Exercise requirements - In the copy, keep every line below as it is and leave out the pictures.

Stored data
────

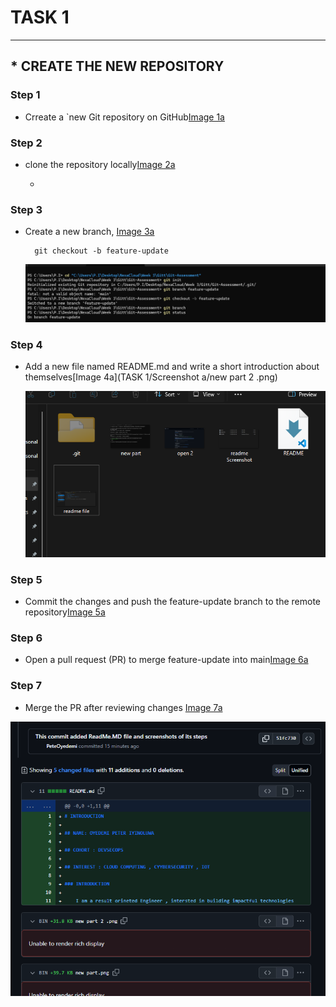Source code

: # TASK 1

******************

## *  **CREATE THE NEW REPOSITORY**

### Step 1

* Crreate a `new Git repository on GitHub[Image 1a]()

### Step 2

* clone the repository locally[Image 2a]()

    * 


### Step 3

* Create a new branch, [Image 3a](https://github.com/oydpete/Git-Assessment/blob/main/TASK%201/Screenshot%20a/11.png) 

        git checkout -b feature-update
     ![alt text](https://github.com/oydpete/Git-Assessment/blob/main/TASK%201/Screenshot%20a/11.png)

### Step 4

* Add a new file named README.md and write a short introduction about themselves[Image 4a](TASK 1/Screenshot a/new part 2 .png)

   ![alt text](<../TASK 1/Screenshot a/new part 2 .png>)


### Step 5

* Commit the changes and push the feature-update branch to the remote repository[Image 5a]()


### Step 6
* Open a pull request (PR) to merge feature-update into main[Image 6a]()


### Step 7 

* Merge the PR after reviewing changes [Image 7a](<../TASK 1/Screenshot a/Branch Review.png>)


![alt text](<../TASK 1/Screenshot a/Branch Review.png>)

────

Your response -
Source code

: # TASK 1

******************

## *  **CREATE THE NEW REPOSITORY**

### Step 1

* Crreate a `new Git repository on GitHub[Image 1a]()

### Step 2

* clone the repository locally[Image 2a]()

    * 


### Step 3

* Create a new branch, [Image 3a](https://github.com/oydpete/Git-Assessment/blob/main/TASK%201/Screenshot%20a/11.png) 

        git checkout -b feature-update
     ![alt text](https://github.com/oydpete/Git-Assessment/blob/main/TASK%201/Screenshot%20a/11.png)

### Step 4

* Add a new file named README.md and write a short introduction about themselves[Image 4a](TASK 1/Screenshot a/new part 2 .png)

   ![alt text](<../TASK 1/Screenshot a/new part 2 .png>)


### Step 5

* Commit the changes and push the feature-update branch to the remote repository[Image 5a]()


### Step 6
* Open a pull request (PR) to merge feature-update into main[Image 6a]()


### Step 7 

* Merge the PR after reviewing changes [Image 7a](<../TASK 1/Screenshot a/Branch Review.png>)


![alt text](<../TASK 1/Screenshot a/Branch Review.png>)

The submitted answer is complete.